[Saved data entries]
=======

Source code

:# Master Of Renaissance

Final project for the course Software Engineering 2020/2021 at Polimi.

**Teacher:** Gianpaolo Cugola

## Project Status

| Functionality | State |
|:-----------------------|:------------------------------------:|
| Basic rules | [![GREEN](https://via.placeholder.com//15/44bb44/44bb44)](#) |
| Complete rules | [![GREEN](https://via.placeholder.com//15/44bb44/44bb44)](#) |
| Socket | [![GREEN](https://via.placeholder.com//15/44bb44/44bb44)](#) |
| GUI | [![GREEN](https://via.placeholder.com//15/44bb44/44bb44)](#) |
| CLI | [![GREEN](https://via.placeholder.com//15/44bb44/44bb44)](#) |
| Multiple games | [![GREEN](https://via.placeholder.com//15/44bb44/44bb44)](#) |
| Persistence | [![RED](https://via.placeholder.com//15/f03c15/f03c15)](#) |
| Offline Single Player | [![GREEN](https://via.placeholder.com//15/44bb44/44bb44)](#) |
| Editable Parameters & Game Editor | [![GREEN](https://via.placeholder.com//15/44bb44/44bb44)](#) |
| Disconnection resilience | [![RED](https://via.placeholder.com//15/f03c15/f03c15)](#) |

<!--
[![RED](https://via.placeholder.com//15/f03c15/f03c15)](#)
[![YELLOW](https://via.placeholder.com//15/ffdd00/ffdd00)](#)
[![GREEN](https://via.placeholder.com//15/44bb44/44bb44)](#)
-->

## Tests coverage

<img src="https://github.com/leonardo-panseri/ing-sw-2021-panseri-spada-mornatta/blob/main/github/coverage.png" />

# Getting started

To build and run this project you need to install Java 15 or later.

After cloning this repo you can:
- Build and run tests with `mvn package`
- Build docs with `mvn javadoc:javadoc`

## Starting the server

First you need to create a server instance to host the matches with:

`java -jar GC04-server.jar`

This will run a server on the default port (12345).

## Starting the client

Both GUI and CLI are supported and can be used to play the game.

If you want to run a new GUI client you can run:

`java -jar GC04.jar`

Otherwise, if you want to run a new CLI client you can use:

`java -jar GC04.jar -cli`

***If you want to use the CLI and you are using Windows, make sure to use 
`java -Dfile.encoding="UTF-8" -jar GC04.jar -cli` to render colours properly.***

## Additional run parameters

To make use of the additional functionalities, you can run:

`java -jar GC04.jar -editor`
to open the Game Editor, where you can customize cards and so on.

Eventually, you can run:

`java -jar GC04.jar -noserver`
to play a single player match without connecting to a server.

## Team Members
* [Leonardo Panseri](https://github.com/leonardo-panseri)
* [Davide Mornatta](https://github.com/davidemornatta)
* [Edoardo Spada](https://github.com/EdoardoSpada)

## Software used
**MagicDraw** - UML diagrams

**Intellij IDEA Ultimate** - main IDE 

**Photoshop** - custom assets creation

=======

◆ Description of the task ◆
The records above should be printed in full, exactly as they appear.

◆ Answer to this exercise ◆
Source code

:# Master Of Renaissance

Final project for the course Software Engineering 2020/2021 at Polimi.

**Teacher:** Gianpaolo Cugola

## Project Status

| Functionality | State |
|:-----------------------|:------------------------------------:|
| Basic rules | [![GREEN](https://via.placeholder.com//15/44bb44/44bb44)](#) |
| Complete rules | [![GREEN](https://via.placeholder.com//15/44bb44/44bb44)](#) |
| Socket | [![GREEN](https://via.placeholder.com//15/44bb44/44bb44)](#) |
| GUI | [![GREEN](https://via.placeholder.com//15/44bb44/44bb44)](#) |
| CLI | [![GREEN](https://via.placeholder.com//15/44bb44/44bb44)](#) |
| Multiple games | [![GREEN](https://via.placeholder.com//15/44bb44/44bb44)](#) |
| Persistence | [![RED](https://via.placeholder.com//15/f03c15/f03c15)](#) |
| Offline Single Player | [![GREEN](https://via.placeholder.com//15/44bb44/44bb44)](#) |
| Editable Parameters & Game Editor | [![GREEN](https://via.placeholder.com//15/44bb44/44bb44)](#) |
| Disconnection resilience | [![RED](https://via.placeholder.com//15/f03c15/f03c15)](#) |

<!--
[![RED](https://via.placeholder.com//15/f03c15/f03c15)](#)
[![YELLOW](https://via.placeholder.com//15/ffdd00/ffdd00)](#)
[![GREEN](https://via.placeholder.com//15/44bb44/44bb44)](#)
-->

## Tests coverage

<img src="https://github.com/leonardo-panseri/ing-sw-2021-panseri-spada-mornatta/blob/main/github/coverage.png" />

# Getting started

To build and run this project you need to install Java 15 or later.

After cloning this repo you can:
- Build and run tests with `mvn package`
- Build docs with `mvn javadoc:javadoc`

## Starting the server

First you need to create a server instance to host the matches with:

`java -jar GC04-server.jar`

This will run a server on the default port (12345).

## Starting the client

Both GUI and CLI are supported and can be used to play the game.

If you want to run a new GUI client you can run:

`java -jar GC04.jar`

Otherwise, if you want to run a new CLI client you can use:

`java -jar GC04.jar -cli`

***If you want to use the CLI and you are using Windows, make sure to use 
`java -Dfile.encoding="UTF-8" -jar GC04.jar -cli` to render colours properly.***

## Additional run parameters

To make use of the additional functionalities, you can run:

`java -jar GC04.jar -editor`
to open the Game Editor, where you can customize cards and so on.

Eventually, you can run:

`java -jar GC04.jar -noserver`
to play a single player match without connecting to a server.

## Team Members
* [Leonardo Panseri](https://github.com/leonardo-panseri)
* [Davide Mornatta](https://github.com/davidemornatta)
* [Edoardo Spada](https://github.com/EdoardoSpada)

## Software used
**MagicDraw** - UML diagrams

**Intellij IDEA Ultimate** - main IDE 

**Photoshop** - custom assets creation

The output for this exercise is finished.